▶ YOUR TASK:
Go through the records and report each line holding the string "information".

▶ GIVEN DATA:
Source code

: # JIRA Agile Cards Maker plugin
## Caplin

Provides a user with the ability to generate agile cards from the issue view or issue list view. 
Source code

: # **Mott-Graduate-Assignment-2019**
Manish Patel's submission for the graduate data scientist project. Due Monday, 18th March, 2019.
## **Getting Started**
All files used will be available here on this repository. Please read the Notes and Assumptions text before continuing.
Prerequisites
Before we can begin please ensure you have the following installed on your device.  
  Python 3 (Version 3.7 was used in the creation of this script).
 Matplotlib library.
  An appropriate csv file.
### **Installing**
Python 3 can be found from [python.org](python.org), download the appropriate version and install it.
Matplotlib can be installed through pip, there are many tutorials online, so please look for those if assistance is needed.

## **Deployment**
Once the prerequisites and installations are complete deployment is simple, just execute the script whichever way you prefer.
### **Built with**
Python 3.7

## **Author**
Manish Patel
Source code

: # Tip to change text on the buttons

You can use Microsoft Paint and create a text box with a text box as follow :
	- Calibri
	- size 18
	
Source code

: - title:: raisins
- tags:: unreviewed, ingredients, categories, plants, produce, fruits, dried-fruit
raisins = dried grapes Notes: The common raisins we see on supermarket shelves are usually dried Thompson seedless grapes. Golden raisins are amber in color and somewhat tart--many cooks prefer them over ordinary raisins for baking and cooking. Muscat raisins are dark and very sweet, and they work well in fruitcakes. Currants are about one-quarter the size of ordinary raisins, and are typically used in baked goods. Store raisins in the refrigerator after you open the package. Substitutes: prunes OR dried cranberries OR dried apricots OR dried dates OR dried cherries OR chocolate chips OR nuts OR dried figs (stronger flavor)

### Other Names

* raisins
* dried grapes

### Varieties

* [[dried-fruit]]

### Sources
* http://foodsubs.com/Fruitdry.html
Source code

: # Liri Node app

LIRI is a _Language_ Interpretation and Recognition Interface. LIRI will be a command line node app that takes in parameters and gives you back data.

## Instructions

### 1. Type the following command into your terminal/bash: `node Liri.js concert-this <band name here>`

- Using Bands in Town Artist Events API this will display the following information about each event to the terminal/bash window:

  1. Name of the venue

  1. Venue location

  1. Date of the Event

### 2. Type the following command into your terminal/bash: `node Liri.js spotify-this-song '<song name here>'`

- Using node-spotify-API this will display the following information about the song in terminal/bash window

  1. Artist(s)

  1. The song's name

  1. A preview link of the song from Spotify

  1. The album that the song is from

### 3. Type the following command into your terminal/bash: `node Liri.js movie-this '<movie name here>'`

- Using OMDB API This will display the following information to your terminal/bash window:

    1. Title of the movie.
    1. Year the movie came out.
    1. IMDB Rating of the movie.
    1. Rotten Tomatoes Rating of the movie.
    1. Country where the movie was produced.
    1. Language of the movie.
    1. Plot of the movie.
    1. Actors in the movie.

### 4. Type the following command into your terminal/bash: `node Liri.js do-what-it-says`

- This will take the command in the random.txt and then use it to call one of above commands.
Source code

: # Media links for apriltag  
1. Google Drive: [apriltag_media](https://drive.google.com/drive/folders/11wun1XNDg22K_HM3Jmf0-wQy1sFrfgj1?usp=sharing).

▶ ANSWER TO THIS TASK:
- Using Bands in Town Artist Events API this will display the following information about each event to the terminal/bash window:
- Using node-spotify-API this will display the following information about the song in terminal/bash window
- Using OMDB API This will display the following information to your terminal/bash window:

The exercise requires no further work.